As I work at my desk, an MP3 machine plays a Beatles song a little too loudly — a great tune, but it’s disturbing my concentration.
“Computer, decrease volume!” I order. Nothing happens. That’s as expected — not because the machine can’t respond to my commands, but because I never got around to programming it. The technology exists. I just don’t use it.
Many such technologies were first seen only on television as fanciful imaginings depicted on “Star Trek.” Electronic devices that talk and listen are only one example. We can’t beam ourselves to starships, but when we approach doors, many of them open automatically.
When our wireless communicators chirp, that means someone wants to talk to us. We don’t have tricorders, but we can nevertheless pinpoint our location on the planet and detect life forms or other energy sources in our vicinity.
As well, if we want to speak with anyone in the world, even if we don’t share any languages, we can easily find a decent universal translator online.
Unfortunately, as often happens, technology has raced ahead of society. We can converse freely with everyone in the world, but we’re not talking.

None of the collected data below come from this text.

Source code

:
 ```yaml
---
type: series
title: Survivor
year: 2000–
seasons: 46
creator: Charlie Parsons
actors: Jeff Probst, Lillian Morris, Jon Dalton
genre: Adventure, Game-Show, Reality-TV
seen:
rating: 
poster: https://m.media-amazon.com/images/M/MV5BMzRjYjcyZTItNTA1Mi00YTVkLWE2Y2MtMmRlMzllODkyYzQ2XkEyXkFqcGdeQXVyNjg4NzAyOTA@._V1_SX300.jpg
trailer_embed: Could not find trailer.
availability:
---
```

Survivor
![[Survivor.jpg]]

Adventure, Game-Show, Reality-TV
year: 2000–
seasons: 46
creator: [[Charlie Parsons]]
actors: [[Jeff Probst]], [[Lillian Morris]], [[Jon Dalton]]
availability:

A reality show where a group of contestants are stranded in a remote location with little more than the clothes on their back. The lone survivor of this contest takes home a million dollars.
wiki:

We might be embracing “Star Trek’s” electronic gadgetry, but not its humanist philosophy: not IDIC. That’s what holds the fictional “Star Trek” future society together — a society composed of thousands of sentient species.
The slogan, Infinite Diversity in Infinite Combinations, means that one should not avoid differences, but accept them, learn about them and learn from them — while sharing knowledge in return. With increased familiarity comes increased understanding, heightened tolerance and the chance to live together in peace — not despite what makes us different, but because of it.
Sadly, while that philosophy might work in an imaginary future, it’s having trouble taking hold in the present — even in Canada and now, especially, in Quebec.
Citing “Star Trek” to lead into a serious issue like the Parti Québécois’ so-called Charter of Quebec Values might seem to lack the proper gravitas, but on the other hand (as others are warning) full-frontal attacks against the PQ for being intolerant of other cultures only risks helping them, by encouraging Quebecers to leap to the PQ’s defence. An attack draws attention away from important issues. When a hockey fight breaks out, who cares about the game score?
The Parti Québécois, led by Pauline Marois, wants to bar provincial and municipal public servants from wearing religion-required garments or symbols (like yarmulkes, hijabs and crucifixes) while at work. The proposed law might allow the Quebec National Assembly to display its Christian cross and people who grow beards for religious reasons may not be forced to shave them off, but women (no matter what their faith) will not be permitted to wear headscarves, Jewish men must remove their kippahs and Sikhs will have to take off their turbans.
The Parti Québécois considers all these things (except, presumably, the beards and big crosses) to be threats to its concept of a secular society. As Marois and others claim, the clothing somehow forces one person’s religion onto another.
It does not seem to matter that that’s not why people wear these things. Instead, they are mostly culturally determined ways for someone to observe personal commitments to a belief. A man does not wear a yarmulke to convert Christians who happen to see it, but because he believes he must keep his head covered while at prayer or in public — which hurts no one else.
When a woman wears a hijab, she only seeks to practise modesty, not to impose her beliefs on others. That’s only one of many reasons why they should not be forbidden.
People who observe such practices to follow religion will simply not be able to remove these items of clothing without offending their faith and so they will likely be forced out of their jobs, or denied ones that they are otherwise qualified to hold. That violates their rights and it hurts all of society, since it becomes a society tainted by intolerance and diminished by limited experience.
After all, if “Star Trek” is to be believed, it’s not through a monotone world, but through infinite diversity that we’ll all find peace together.
Michael Johansen is a writer living in Labrador.